§ WORK ORDER
Across the records, how many lines contain "paragraph"? Answer with the number alone.

§ THE DATA
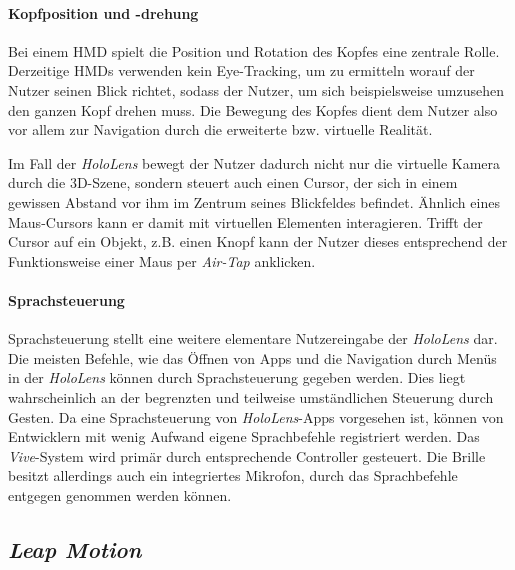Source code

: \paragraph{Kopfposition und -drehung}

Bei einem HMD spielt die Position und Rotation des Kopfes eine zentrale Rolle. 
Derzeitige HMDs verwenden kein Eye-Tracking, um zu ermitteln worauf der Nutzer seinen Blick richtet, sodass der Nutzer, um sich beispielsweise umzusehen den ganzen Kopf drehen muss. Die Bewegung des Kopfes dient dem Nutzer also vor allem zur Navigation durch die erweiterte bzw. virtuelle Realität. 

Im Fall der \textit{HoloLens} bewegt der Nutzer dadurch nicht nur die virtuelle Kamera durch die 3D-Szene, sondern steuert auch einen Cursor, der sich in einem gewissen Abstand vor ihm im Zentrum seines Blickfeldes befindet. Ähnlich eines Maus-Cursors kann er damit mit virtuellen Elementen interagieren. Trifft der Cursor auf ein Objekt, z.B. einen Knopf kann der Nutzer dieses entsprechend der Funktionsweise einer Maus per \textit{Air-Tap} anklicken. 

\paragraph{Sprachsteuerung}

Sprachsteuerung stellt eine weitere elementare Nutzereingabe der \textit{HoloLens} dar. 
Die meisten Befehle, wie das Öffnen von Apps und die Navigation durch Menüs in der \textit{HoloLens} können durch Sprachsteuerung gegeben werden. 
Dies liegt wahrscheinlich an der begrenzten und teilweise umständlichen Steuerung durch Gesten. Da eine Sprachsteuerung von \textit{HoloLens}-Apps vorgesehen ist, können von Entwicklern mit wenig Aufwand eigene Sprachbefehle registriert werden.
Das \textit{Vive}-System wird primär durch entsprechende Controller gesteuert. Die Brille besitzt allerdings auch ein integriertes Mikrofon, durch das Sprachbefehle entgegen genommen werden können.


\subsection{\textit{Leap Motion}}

* * *

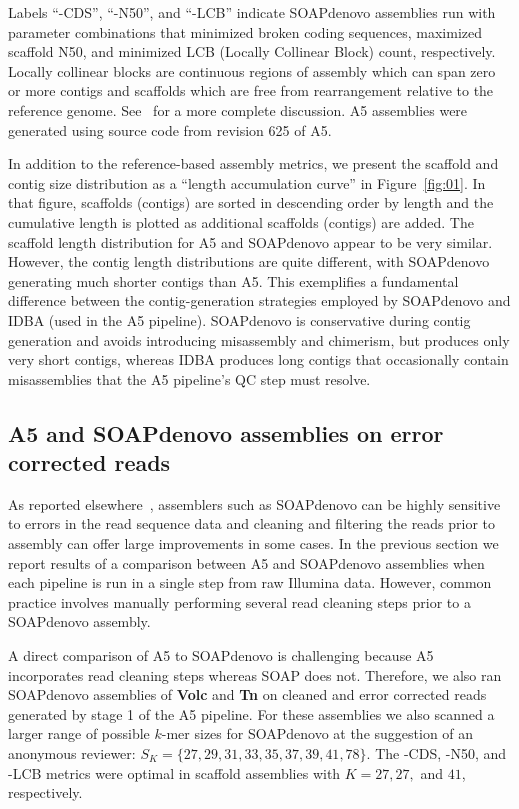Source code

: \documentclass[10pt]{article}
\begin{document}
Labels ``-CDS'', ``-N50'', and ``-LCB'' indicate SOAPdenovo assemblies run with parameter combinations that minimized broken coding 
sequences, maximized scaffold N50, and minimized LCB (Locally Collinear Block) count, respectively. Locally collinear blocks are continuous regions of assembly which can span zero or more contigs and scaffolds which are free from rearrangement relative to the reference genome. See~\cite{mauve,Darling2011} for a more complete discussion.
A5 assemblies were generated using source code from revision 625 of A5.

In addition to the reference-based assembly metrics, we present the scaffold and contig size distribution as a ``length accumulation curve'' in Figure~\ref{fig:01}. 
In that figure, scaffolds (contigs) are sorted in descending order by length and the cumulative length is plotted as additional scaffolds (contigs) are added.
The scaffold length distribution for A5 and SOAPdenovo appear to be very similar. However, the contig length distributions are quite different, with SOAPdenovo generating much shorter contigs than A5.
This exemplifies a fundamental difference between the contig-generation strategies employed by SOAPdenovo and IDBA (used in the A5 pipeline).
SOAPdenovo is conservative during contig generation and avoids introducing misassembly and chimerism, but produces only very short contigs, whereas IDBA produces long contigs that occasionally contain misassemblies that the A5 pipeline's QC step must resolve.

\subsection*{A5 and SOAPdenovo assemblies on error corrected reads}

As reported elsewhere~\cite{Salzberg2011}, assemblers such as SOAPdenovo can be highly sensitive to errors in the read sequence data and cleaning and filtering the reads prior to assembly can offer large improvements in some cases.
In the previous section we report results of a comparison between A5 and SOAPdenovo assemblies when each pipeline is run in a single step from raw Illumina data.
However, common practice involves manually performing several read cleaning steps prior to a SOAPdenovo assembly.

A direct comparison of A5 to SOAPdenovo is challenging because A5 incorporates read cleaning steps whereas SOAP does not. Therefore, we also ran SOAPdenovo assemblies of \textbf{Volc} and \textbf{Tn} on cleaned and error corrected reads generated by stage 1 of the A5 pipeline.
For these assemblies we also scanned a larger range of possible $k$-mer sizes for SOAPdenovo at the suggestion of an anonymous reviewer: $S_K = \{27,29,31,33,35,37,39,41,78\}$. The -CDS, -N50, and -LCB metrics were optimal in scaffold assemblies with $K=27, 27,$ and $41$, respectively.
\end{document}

§ ANSWER SPACE
2